Managing Employees’ “Disabilities” and Safeguarding Their Genetic Information: Complying with the EEOC’s New ADAAA and GINA Rules
1227 25th Street N.W.
Washington, D.C. 20037
Presented by Epstein Becker Green Attorneys
Frank C. Morris, Jr.
The Equal Employment Opportunity Commission's (EEOC's) long-awaited regulations on the Americans with Disabilities Act Amendments Act (ADAAA) were recently released and become effective on May 24, 2011. The agency's similarly long-overdue regulations on Title II of the Genetic Information Nondiscrimination Act (GINA) went into effect in January of this year.

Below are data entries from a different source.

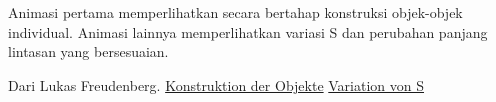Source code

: Animasi pertama memperlihatkan secara bertahap konstruksi objek-objek individual. Animasi lainnya memperlihatkan variasi S dan perubahan panjang lintasan yang bersesuaian.

Dari Lukas Freudenberg.
\href{https://commons.wikimedia.org/wiki/File:Aufgabe75.22.1.gif}{Konstruktion der Objekte}
\href{https://commons.wikimedia.org/wiki/File:Aufgabe75.22.2.gif}{Variation von S}
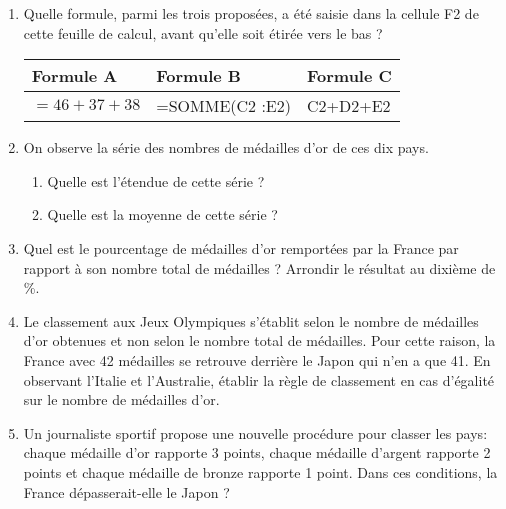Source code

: \begin{enumerate}
\item Quelle formule, parmi les trois proposées, a été saisie dans la cellule F2 de
cette feuille de calcul, avant qu'elle soit étirée vers le bas ?
\begin{center}
\begin{tabularx}{\linewidth}{|*{3}{>{\centering \arraybackslash}X|}}\hline
Formule A &Formule B &Formule C\\ \hline
$=46+37+38$ &=SOMME(C2 :\:E2) &C2+D2+E2\\ \hline
\end{tabularx}
\end{center}

\item  On observe la série des nombres de médailles d'or de ces dix pays.
	\begin{enumerate}
		\item Quelle est l'étendue de cette série ?
		\item Quelle est la moyenne de cette série ?
 	\end{enumerate}
\item  Quel est le pourcentage de médailles d'or remportées par la France par rapport
à son nombre total de médailles ? Arrondir le résultat au dixième de \,\%.
\item  Le classement aux Jeux Olympiques s'établit selon le nombre de médailles d'or
obtenues et non selon le nombre total de médailles. Pour cette raison, la France
avec 42 médailles se retrouve derrière le Japon qui n'en a que 41. En observant
l'Italie et l'Australie, établir la règle de classement en cas d'égalité sur le nombre
de médailles d'or.
\item  Un journaliste sportif propose une nouvelle procédure pour classer les pays:
chaque médaille d'or rapporte 3 points, chaque médaille d'argent rapporte 2
points et chaque médaille de bronze rapporte 1 point. Dans ces conditions, la
France dépasserait-elle le Japon ?
\end{enumerate}

\vspace{0,5cm}


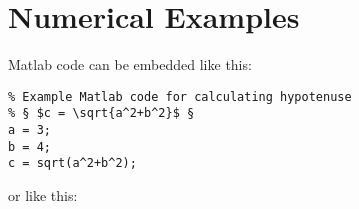 \section{Numerical Examples}
Matlab code can be embedded like this:
\begin{lstlisting}
% Example Matlab code for calculating hypotenuse
% § $c = \sqrt{a^2+b^2}$ §
a = 3;
b = 4;
c = sqrt(a^2+b^2);
\end{lstlisting}
or like this:
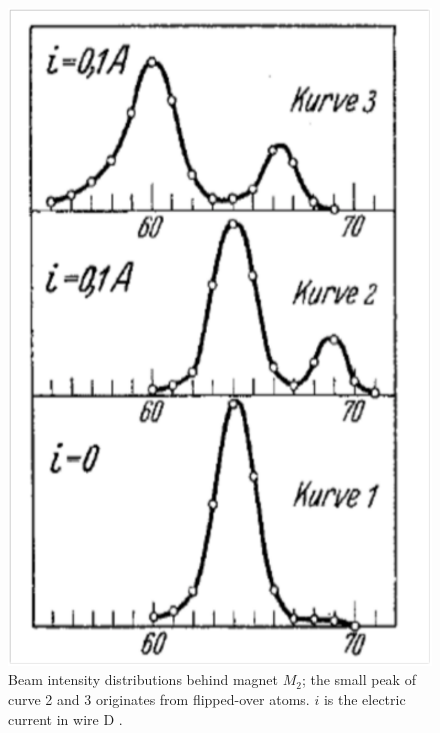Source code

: \documentclass{article}
\begin{document}
%
\begin{figure}
\begin{center}
\includegraphics[scale=0.4]{figures/FrischSegreResults}
\caption{Beam intensity distributions behind magnet $M_2$; the small peak of curve 2 and 3 originates from flipped-over atoms. $i$ is the electric current in wire D \cite[p.~614]{FrischOEtal1933Einstellung}.}
\label{fig:FrischSegreResults}
\end{center}
\end{figure}
%
\end{document}
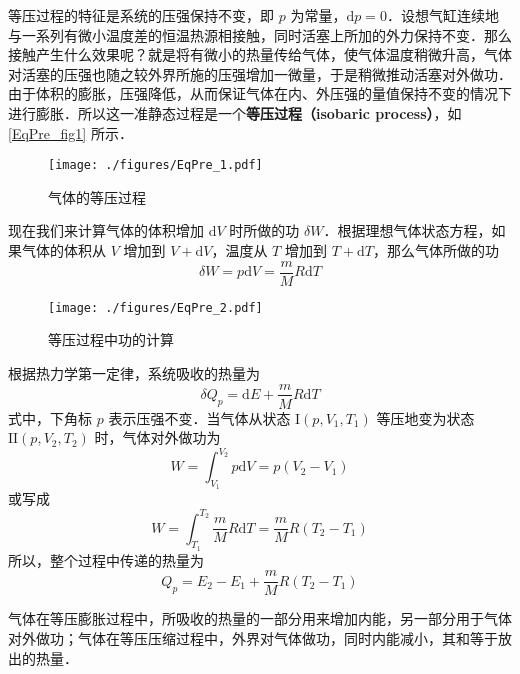 

等压过程的特征是系统的压强保持不变，即 $p $ 为常量，$\mathrm dp =0$．设想气缸连续地与一系列有微小温度差的恒温热源相接触，同时活塞上所加的外力保持不变．那么接触产生什么效果呢？就是将有微小的热量传给气体，使气体温度稍微升高，气体对活塞的压强也随之较外界所施的压强增加一微量，于是稍微推动活塞对外做功．由于体积的膨胀，压强降低，从而保证气体在内、外压强的量值保持不变的情况下进行膨胀．所以这一准静态过程是一个\textbf{等压过程（isobaric process）}，如\autoref{EqPre_fig1} 所示．
\begin{figure}[ht]
\centering
\texttt{[image: ./figures/EqPre\_1.pdf]}
\caption{气体的等压过程} \label{EqPre_fig1}
\end{figure}
现在我们来计算气体的体积增加 $\mathrm d V $ 时所做的功 $\delta W$．根据理想气体状态方程，如果气体的体积从 $V $ 增加到 $V+\mathrm dV$，温度从 $T $ 增加到 $T+\mathrm dT$，那么气体所做的功
\begin{equation}
\delta W=p \mathrm{d} V=\frac{m}{M} R \mathrm{d} T
\end{equation}
\begin{figure}[ht]
\centering
\texttt{[image: ./figures/EqPre\_2.pdf]}
\caption{等压过程中功的计算} \label{EqPre_fig2}
\end{figure}
根据热力学第一定律，系统吸收的热量为
\begin{equation}
\delta Q_{p}=\mathrm{d} E+\frac{m}{M} R \mathrm{d} T
\end{equation}
式中，下角标 $p $ 表示压强不变．当气体从状态 $\mathrm I(p, V_1, T_1)$ 等压地变为状态 $\mathrm{II}(p, V_2,T_2)$ 时，气体对外做功为
\begin{equation}
W=\int_{V_{1}}^{V_{2}} p \mathrm{d} V=p\left(V_{2}-V_{1}\right)
\end{equation}
或写成
\begin{equation}
W=\int_{T_{1}}^{T_{2}} \frac{m}{M} R \mathrm{d} T=\frac{m}{M} R\left(T_{2}-T_{1}\right)
\end{equation}
所以，整个过程中传递的热量为
\begin{equation}
Q_{p}=E_{2}-E_{1}+\frac{m}{M} R\left(T_{2}-T_{1}\right)
\end{equation}

气体在等压膨胀过程中，所吸收的热量的一部分用来增加内能，另一部分用于气体对外做功；气体在等压压缩过程中，外界对气体做功，同时内能减小，其和等于放出的热量．

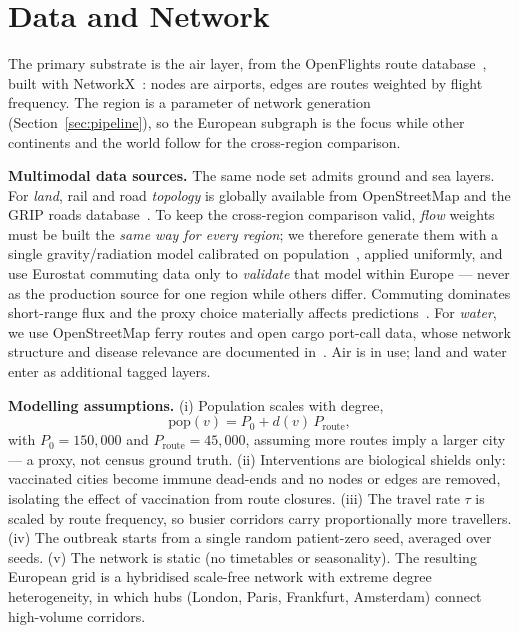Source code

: \documentclass{sigkddExp}
\begin{document}
\section{Data and Network}
\label{sec:data}
The primary substrate is the air layer, from the OpenFlights route
database~\cite{openflights}, built with NetworkX~\cite{hagberg:networkx}:
nodes are airports, edges are routes weighted by flight frequency. The
region is a parameter of network generation (Section~\ref{sec:pipeline}),
so the European subgraph is the focus while other continents and the world
follow for the cross-region comparison.

\textbf{Multimodal data sources.} The same node set admits ground and sea
layers. For \emph{land}, rail and road \emph{topology} is globally available from
OpenStreetMap and the GRIP roads database~\cite{meijer:grip}. To keep the
cross-region comparison valid, \emph{flow} weights must be built the
\emph{same way for every region}; we therefore generate them with a single
gravity/radiation model calibrated on population~\cite{simini:radiation},
applied uniformly, and use Eurostat commuting data only to \emph{validate}
that model within Europe --- never as the production source for one region
while others differ. Commuting dominates short-range flux and the proxy
choice materially affects predictions~\cite{balcan:multiscale,tizzoni:proxies}.
For \emph{water}, we use OpenStreetMap ferry routes and open cargo
port-call data, whose network structure and disease relevance are
documented in~\cite{kaluza:cargo,seebens:bioinvasion,mari:cholera}. Air is
in use; land and water enter as additional tagged layers.

\textbf{Modelling assumptions.} (i) Population scales with degree,
\begin{equation}
\mathrm{pop}(v) = P_{0} + d(v)\,P_{\text{route}},
\end{equation}
with $P_{0}=150{,}000$ and $P_{\text{route}}=45{,}000$, assuming more routes
imply a larger city --- a proxy, not census ground truth. (ii) Interventions
are biological shields only: vaccinated cities become immune dead-ends and
no nodes or edges are removed, isolating the effect of vaccination from
route closures. (iii) The travel rate $\tau$ is scaled by route frequency,
so busier corridors carry proportionally more travellers. (iv) The outbreak
starts from a single random patient-zero seed, averaged over seeds. (v) The
network is static (no timetables or seasonality). The resulting European
grid is a hybridised scale-free network with extreme degree heterogeneity,
in which hubs (London, Paris, Frankfurt, Amsterdam) connect high-volume
corridors.
\end{document}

In light of the EEOC's expansive interpretation of both laws — as well as its promise to vigorously enforce them — employers need to understand the broad scope of the agency's mandates and ensure that their policies and practices are compliant.
This morning briefing will explore the real-world implications of the new regulations and provide practical guidance on the following topics:
- The new definition of "disability": The EEOC's nine rules of construction for determining who has a covered disability may prompt you to wonder: Who isn't disabled under the law? For example, the ADAAA, as interpreted by the EEOC, now:
- Lowers the bar for meeting the definition of "major life activity";
- Affords greater coverage for an impairment that is "episodic," "in remission," or lasting less than six months; and
- Virtually eliminates the ameliorative effects of mitigating measures as a consideration
- How the broadened definition of disability changes the playing field when an employee now claims to be disabled and requests a reasonable accommodation: Why your current policies and practices — from job descriptions to the interactive process — may not be up to the task
- The implications of the new ADAAA for your FMLA and other leave policies, and why they, too, may need to be revisited
- Recent costly ADA litigations and settlements
- The EEOC's broad definitions of "genetic information" and "genetic tests," and why they matter
- The limits on acquiring genetic information, including the pitfalls of "family history" information
- The implications for wellness programs
- What data may be included in — and should be removed from — employee personnel files?
- Best practices for ensuring compliance with GINA, including the use of the statute's "safe harbor" language when requesting an employee's medical information
We hope you will join us for this topical and informative briefing.
Registration fee is $25.
To register for the on-site briefing, please click here.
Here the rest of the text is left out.